- The problem: Output the material exactly, keeping every line intact.

*** Opening Input data ***

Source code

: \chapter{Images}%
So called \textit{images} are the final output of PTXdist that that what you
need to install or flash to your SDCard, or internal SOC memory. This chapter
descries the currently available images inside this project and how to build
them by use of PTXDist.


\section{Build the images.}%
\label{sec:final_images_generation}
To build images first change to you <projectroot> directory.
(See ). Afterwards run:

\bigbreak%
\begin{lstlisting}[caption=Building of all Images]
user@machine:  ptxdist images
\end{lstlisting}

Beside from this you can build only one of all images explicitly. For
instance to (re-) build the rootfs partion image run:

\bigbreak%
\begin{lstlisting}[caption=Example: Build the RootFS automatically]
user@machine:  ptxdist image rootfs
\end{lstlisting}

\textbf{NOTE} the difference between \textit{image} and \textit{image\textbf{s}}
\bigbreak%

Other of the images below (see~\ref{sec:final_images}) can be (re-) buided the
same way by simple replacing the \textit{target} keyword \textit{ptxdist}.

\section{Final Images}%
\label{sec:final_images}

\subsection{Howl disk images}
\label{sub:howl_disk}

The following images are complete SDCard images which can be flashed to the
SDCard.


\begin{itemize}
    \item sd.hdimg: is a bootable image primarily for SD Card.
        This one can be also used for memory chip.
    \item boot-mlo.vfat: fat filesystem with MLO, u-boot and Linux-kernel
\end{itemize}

*** Closing Input data ***

- Answer area:
Source code

: \chapter{Images}%
So called \textit{images} are the final output of PTXdist that that what you
need to install or flash to your SDCard, or internal SOC memory. This chapter
descries the currently available images inside this project and how to build
them by use of PTXDist.


\section{Build the images.}%
\label{sec:final_images_generation}
To build images first change to you <projectroot> directory.
(See ). Afterwards run:

\bigbreak%
\begin{lstlisting}[caption=Building of all Images]
user@machine:  ptxdist images
\end{lstlisting}

Beside from this you can build only one of all images explicitly. For
instance to (re-) build the rootfs partion image run:

\bigbreak%
\begin{lstlisting}[caption=Example: Build the RootFS automatically]
user@machine:  ptxdist image rootfs
\end{lstlisting}

\textbf{NOTE} the difference between \textit{image} and \textit{image\textbf{s}}
\bigbreak%

Other of the images below (see~\ref{sec:final_images}) can be (re-) buided the
same way by simple replacing the \textit{target} keyword \textit{ptxdist}.

\section{Final Images}%
\label{sec:final_images}

\subsection{Howl disk images}
\label{sub:howl_disk}

The following images are complete SDCard images which can be flashed to the
SDCard.


\begin{itemize}
    \item sd.hdimg: is a bootable image primarily for SD Card.
        This one can be also used for memory chip.
    \item boot-mlo.vfat: fat filesystem with MLO, u-boot and Linux-kernel
\end{itemize}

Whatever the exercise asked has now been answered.